_What you need to do_.
Each entry, from beginning to end, is to be transcribed verbatim.

(Plain-text document sources)
•••••
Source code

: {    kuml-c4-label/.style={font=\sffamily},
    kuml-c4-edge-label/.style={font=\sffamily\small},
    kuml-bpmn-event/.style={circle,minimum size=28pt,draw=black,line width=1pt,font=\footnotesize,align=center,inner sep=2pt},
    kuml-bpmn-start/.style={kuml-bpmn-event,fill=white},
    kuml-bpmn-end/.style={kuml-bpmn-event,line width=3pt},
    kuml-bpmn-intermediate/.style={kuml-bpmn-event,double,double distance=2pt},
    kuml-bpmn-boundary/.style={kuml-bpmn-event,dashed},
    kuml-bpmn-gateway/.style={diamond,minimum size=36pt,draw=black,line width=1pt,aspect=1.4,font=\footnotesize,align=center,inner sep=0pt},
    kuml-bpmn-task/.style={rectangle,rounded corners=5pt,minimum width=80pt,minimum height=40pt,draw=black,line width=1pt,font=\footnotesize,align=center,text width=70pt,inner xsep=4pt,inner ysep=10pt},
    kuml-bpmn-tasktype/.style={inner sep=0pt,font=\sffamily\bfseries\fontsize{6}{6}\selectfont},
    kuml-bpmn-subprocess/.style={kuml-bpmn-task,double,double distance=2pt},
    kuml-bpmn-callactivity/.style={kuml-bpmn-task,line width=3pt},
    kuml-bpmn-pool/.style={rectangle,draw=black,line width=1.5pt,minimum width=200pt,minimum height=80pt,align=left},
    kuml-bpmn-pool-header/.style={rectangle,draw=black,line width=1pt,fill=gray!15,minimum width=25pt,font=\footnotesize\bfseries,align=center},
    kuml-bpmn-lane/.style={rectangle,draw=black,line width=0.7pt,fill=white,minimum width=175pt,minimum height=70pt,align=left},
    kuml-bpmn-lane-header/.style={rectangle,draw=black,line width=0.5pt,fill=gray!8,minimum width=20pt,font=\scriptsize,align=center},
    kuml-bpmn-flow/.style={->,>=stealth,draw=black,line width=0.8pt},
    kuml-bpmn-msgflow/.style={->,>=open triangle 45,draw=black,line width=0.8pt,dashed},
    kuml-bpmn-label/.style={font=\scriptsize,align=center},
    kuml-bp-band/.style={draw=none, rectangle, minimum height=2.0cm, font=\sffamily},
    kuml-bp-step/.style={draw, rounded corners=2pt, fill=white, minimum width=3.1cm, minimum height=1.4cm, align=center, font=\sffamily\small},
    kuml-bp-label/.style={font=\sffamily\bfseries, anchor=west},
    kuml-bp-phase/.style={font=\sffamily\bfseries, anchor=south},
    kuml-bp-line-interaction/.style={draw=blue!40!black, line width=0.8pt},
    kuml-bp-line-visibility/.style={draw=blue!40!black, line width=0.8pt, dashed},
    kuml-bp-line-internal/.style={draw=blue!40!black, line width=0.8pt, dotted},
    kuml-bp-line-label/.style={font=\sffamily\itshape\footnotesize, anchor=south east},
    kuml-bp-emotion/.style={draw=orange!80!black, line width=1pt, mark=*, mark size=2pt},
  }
•••••
_Written reply_.
Source code

: {    kuml-c4-label/.style={font=\sffamily},
    kuml-c4-edge-label/.style={font=\sffamily\small},
    kuml-bpmn-event/.style={circle,minimum size=28pt,draw=black,line width=1pt,font=\footnotesize,align=center,inner sep=2pt},
    kuml-bpmn-start/.style={kuml-bpmn-event,fill=white},
    kuml-bpmn-end/.style={kuml-bpmn-event,line width=3pt},
    kuml-bpmn-intermediate/.style={kuml-bpmn-event,double,double distance=2pt},
    kuml-bpmn-boundary/.style={kuml-bpmn-event,dashed},
    kuml-bpmn-gateway/.style={diamond,minimum size=36pt,draw=black,line width=1pt,aspect=1.4,font=\footnotesize,align=center,inner sep=0pt},
    kuml-bpmn-task/.style={rectangle,rounded corners=5pt,minimum width=80pt,minimum height=40pt,draw=black,line width=1pt,font=\footnotesize,align=center,text width=70pt,inner xsep=4pt,inner ysep=10pt},
    kuml-bpmn-tasktype/.style={inner sep=0pt,font=\sffamily\bfseries\fontsize{6}{6}\selectfont},
    kuml-bpmn-subprocess/.style={kuml-bpmn-task,double,double distance=2pt},
    kuml-bpmn-callactivity/.style={kuml-bpmn-task,line width=3pt},
    kuml-bpmn-pool/.style={rectangle,draw=black,line width=1.5pt,minimum width=200pt,minimum height=80pt,align=left},
    kuml-bpmn-pool-header/.style={rectangle,draw=black,line width=1pt,fill=gray!15,minimum width=25pt,font=\footnotesize\bfseries,align=center},
    kuml-bpmn-lane/.style={rectangle,draw=black,line width=0.7pt,fill=white,minimum width=175pt,minimum height=70pt,align=left},
    kuml-bpmn-lane-header/.style={rectangle,draw=black,line width=0.5pt,fill=gray!8,minimum width=20pt,font=\scriptsize,align=center},
    kuml-bpmn-flow/.style={->,>=stealth,draw=black,line width=0.8pt},
    kuml-bpmn-msgflow/.style={->,>=open triangle 45,draw=black,line width=0.8pt,dashed},
    kuml-bpmn-label/.style={font=\scriptsize,align=center},
    kuml-bp-band/.style={draw=none, rectangle, minimum height=2.0cm, font=\sffamily},
    kuml-bp-step/.style={draw, rounded corners=2pt, fill=white, minimum width=3.1cm, minimum height=1.4cm, align=center, font=\sffamily\small},
    kuml-bp-label/.style={font=\sffamily\bfseries, anchor=west},
    kuml-bp-phase/.style={font=\sffamily\bfseries, anchor=south},
    kuml-bp-line-interaction/.style={draw=blue!40!black, line width=0.8pt},
    kuml-bp-line-visibility/.style={draw=blue!40!black, line width=0.8pt, dashed},
    kuml-bp-line-internal/.style={draw=blue!40!black, line width=0.8pt, dotted},
    kuml-bp-line-label/.style={font=\sffamily\itshape\footnotesize, anchor=south east},
    kuml-bp-emotion/.style={draw=orange!80!black, line width=1pt, mark=*, mark size=2pt},
  }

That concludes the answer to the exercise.